=== Section Start ===

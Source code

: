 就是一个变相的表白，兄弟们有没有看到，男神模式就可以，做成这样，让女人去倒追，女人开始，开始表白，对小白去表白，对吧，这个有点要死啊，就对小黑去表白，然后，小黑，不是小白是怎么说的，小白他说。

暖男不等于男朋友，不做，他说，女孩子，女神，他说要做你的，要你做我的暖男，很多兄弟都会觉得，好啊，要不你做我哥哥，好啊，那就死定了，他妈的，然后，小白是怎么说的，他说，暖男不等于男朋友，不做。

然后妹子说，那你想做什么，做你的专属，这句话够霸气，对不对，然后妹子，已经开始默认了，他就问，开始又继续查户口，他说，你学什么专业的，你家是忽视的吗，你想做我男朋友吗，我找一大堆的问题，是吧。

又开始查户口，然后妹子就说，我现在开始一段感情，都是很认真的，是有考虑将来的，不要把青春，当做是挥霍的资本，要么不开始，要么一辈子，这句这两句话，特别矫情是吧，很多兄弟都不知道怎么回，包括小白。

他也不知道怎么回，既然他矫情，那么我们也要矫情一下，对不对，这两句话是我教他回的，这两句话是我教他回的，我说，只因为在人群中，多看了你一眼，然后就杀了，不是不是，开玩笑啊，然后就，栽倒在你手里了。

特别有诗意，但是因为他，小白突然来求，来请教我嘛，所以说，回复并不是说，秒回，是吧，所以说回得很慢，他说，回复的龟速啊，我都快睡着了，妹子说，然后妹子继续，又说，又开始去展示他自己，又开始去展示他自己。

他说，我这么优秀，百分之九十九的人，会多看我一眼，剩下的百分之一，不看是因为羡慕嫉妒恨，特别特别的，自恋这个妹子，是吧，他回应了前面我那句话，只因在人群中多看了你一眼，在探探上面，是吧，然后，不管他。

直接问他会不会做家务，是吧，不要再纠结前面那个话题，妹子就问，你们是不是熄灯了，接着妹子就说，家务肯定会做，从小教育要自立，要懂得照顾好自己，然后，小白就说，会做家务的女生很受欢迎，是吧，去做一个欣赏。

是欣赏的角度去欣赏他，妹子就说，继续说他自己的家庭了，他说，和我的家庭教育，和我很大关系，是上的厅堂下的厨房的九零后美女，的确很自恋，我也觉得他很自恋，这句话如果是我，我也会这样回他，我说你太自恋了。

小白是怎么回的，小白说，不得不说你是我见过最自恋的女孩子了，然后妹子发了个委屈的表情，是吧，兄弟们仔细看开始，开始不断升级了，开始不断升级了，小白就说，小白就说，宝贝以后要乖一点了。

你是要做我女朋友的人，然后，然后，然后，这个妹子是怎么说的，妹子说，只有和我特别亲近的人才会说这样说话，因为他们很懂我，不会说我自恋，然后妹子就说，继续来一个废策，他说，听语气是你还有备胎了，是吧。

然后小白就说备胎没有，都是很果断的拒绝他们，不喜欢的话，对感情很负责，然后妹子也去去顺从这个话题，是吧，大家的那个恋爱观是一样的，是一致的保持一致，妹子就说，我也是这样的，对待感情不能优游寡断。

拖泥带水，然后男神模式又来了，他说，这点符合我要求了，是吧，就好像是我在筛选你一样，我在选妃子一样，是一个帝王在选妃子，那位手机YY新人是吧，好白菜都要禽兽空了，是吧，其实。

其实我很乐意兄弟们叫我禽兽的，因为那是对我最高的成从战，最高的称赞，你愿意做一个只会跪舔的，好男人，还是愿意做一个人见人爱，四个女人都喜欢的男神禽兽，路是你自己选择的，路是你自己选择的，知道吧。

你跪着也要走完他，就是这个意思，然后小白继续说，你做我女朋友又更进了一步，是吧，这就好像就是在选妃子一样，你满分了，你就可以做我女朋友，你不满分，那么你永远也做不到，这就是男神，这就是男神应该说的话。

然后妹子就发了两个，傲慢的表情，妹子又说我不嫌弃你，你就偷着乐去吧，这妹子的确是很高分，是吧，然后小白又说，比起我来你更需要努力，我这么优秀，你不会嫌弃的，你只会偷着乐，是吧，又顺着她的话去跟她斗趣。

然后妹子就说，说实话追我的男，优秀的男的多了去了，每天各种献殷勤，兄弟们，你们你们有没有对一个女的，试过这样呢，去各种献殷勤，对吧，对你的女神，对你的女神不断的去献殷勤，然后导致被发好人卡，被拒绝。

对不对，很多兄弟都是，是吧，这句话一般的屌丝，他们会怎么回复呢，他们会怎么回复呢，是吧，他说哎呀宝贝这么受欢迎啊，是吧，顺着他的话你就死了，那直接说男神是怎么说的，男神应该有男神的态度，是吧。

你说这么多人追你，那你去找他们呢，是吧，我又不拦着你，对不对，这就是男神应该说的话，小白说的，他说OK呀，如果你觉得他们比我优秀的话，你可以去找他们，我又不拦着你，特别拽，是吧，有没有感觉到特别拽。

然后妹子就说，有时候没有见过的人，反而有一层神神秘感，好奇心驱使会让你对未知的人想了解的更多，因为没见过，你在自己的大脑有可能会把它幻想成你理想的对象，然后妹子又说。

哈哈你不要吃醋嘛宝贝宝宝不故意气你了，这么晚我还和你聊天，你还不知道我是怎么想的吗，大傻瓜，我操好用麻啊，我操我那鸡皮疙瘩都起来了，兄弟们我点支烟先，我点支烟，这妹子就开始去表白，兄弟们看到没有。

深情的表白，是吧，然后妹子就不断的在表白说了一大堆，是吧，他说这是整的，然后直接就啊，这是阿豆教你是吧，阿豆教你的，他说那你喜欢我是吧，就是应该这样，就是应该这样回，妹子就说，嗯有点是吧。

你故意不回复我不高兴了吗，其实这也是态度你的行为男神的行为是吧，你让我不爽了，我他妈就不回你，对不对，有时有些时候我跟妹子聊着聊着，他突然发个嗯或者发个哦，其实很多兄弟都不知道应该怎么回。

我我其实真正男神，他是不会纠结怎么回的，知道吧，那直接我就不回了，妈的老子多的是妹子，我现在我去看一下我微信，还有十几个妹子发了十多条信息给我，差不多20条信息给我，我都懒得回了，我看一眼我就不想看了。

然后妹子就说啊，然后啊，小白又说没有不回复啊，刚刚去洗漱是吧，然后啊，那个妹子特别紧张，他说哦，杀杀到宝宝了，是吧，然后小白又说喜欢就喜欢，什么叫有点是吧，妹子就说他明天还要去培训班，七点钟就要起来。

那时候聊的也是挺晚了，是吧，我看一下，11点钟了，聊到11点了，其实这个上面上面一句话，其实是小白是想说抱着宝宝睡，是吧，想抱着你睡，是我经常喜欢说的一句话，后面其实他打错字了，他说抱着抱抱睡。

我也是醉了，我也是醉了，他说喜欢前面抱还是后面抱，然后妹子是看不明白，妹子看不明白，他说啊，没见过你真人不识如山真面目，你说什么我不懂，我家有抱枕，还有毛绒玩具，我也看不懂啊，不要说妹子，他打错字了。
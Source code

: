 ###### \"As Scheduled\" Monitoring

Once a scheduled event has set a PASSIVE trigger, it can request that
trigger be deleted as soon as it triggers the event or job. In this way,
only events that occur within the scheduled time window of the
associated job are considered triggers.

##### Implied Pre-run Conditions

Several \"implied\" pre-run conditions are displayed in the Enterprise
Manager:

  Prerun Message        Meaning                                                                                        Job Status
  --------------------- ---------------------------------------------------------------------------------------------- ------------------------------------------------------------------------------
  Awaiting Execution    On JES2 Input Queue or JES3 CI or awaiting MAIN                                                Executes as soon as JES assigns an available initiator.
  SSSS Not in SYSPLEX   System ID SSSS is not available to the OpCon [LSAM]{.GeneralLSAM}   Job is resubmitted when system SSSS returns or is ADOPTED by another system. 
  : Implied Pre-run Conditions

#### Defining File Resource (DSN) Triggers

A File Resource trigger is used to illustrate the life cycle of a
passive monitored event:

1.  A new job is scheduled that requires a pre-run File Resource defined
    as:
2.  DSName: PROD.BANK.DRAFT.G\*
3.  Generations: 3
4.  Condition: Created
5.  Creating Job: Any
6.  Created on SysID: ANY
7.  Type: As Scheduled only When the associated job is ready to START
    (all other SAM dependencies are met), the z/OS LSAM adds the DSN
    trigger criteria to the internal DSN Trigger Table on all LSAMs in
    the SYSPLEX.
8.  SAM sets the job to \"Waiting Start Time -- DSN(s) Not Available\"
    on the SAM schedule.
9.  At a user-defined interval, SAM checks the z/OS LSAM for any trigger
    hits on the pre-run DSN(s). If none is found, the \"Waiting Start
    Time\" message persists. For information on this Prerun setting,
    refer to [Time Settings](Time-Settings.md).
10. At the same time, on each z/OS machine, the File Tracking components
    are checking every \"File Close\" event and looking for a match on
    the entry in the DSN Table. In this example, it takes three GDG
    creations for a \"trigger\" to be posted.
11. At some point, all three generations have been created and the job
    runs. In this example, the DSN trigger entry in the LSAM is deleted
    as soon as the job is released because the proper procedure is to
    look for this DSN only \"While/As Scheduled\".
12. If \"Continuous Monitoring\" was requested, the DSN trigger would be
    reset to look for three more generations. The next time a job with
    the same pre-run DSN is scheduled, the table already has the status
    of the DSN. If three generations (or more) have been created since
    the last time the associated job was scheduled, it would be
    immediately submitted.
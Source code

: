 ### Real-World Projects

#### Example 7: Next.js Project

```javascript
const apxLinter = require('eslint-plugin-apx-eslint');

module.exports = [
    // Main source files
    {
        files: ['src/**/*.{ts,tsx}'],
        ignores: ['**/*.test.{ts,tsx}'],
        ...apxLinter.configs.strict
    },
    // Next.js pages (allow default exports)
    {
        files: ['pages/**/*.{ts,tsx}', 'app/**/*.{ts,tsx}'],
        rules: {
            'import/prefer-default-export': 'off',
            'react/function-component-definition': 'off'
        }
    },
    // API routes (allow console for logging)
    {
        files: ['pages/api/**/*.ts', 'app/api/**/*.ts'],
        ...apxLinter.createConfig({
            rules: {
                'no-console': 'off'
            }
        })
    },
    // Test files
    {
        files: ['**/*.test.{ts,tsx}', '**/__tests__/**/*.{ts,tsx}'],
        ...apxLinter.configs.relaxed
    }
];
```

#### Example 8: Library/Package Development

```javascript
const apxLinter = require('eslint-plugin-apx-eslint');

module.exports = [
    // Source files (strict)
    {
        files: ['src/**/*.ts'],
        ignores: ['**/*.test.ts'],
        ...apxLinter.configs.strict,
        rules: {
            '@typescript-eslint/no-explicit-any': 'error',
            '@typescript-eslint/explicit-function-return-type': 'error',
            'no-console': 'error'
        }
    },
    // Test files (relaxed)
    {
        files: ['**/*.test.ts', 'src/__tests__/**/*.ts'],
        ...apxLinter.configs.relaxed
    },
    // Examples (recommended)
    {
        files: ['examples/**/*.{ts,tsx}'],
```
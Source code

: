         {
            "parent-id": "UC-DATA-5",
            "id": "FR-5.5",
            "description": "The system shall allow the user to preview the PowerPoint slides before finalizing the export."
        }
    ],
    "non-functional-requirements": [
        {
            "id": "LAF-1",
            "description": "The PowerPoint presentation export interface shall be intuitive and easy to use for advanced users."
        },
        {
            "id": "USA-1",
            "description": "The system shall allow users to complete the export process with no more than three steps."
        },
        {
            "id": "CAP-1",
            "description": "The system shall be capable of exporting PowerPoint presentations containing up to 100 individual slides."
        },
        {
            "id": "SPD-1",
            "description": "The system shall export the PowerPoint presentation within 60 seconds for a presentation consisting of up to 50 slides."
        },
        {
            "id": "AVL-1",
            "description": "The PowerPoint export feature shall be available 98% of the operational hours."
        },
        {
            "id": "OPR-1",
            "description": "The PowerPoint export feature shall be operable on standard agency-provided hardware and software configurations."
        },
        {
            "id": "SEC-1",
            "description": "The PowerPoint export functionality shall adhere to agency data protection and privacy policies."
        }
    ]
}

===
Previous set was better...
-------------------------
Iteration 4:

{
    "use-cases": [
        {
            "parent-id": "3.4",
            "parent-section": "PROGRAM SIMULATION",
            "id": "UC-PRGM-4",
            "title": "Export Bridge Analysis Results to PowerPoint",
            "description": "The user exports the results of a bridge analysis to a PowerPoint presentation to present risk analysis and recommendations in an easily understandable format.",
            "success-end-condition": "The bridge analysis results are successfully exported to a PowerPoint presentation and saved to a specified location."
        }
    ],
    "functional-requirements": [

=== Section End ===

Which of the lines above carry the string "three"? Copy every one.

**Your response:**
    the entry in the DSN Table. In this example, it takes three GDG
11. At some point, all three generations have been created and the job
    reset to look for three more generations. The next time a job with
    of the DSN. If three generations (or more) have been created since
            "description": "The system shall allow users to complete the export process with no more than three steps."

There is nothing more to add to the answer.